EXERCISE OBJECTIVE
Each line below that includes the word "TavilySearchResults" is to be reported.

EXTRACTED MATERIAL
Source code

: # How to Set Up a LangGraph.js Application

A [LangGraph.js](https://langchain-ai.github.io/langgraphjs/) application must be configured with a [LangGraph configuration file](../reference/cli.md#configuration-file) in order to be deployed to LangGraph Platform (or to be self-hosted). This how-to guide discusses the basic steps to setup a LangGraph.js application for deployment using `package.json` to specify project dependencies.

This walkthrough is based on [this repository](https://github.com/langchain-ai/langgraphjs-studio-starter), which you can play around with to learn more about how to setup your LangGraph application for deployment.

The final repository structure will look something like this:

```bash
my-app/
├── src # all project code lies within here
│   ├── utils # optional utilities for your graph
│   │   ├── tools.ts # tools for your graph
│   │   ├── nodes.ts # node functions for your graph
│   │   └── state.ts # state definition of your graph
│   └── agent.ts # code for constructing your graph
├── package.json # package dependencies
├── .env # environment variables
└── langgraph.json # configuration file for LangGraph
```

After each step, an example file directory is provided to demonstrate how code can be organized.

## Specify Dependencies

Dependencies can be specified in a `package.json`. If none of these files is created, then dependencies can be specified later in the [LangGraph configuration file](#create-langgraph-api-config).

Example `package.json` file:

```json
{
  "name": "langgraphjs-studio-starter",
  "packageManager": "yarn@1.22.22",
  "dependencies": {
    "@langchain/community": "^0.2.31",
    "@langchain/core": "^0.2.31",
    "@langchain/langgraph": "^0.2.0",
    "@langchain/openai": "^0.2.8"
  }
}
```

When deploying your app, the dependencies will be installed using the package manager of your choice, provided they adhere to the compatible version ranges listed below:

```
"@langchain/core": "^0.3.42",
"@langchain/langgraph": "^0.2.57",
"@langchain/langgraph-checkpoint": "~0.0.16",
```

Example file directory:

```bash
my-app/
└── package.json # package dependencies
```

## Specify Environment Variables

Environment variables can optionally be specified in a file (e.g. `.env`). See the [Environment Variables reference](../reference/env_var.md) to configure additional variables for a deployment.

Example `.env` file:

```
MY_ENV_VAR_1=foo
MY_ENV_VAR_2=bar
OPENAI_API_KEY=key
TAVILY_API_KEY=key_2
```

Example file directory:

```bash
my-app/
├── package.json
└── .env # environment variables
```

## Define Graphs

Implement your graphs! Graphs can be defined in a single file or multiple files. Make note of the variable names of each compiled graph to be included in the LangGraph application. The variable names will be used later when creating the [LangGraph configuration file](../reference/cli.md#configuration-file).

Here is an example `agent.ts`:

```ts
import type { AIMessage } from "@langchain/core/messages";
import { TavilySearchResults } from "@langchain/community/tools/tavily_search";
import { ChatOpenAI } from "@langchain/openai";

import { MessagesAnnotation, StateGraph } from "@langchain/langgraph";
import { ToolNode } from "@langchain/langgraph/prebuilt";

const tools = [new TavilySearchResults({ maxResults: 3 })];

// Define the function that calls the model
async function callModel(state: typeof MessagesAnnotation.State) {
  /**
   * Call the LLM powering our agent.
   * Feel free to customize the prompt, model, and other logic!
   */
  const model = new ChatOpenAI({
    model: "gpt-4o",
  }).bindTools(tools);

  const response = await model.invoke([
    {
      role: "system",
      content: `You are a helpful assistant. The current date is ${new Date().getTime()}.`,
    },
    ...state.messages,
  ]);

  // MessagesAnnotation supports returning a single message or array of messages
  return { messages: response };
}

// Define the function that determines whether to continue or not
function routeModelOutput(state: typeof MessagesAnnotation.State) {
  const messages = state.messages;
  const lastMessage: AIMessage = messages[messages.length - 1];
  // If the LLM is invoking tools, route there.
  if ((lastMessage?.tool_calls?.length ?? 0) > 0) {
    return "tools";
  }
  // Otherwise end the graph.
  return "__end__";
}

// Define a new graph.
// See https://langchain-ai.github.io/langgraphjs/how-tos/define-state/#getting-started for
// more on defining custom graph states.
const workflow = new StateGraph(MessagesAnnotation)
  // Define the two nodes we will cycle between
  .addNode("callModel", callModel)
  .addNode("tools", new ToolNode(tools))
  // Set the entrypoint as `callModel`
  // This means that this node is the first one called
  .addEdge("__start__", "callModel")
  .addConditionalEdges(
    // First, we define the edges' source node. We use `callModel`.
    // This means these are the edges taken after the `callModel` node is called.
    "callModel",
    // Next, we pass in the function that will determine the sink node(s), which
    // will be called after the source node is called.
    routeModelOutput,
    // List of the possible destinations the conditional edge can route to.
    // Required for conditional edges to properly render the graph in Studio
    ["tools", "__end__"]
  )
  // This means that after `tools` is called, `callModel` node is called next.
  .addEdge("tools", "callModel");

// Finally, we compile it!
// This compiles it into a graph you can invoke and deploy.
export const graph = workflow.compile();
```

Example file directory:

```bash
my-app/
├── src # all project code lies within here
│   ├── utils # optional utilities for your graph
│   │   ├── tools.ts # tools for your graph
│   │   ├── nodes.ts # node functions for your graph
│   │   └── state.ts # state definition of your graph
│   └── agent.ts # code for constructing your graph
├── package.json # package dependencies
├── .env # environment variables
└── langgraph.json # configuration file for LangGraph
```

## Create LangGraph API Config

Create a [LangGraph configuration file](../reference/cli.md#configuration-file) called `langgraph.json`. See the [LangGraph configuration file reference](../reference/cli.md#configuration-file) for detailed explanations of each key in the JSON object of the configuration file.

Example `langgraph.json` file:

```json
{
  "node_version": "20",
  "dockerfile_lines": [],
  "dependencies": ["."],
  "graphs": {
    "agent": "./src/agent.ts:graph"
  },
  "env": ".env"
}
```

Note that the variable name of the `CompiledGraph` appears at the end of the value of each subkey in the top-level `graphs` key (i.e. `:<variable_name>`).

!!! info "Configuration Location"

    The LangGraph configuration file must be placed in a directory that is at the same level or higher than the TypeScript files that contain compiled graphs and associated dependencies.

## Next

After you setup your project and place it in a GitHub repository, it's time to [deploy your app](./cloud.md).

ANSWER BELOW
import { TavilySearchResults } from "@langchain/community/tools/tavily_search";
const tools = [new TavilySearchResults({ maxResults: 3 })];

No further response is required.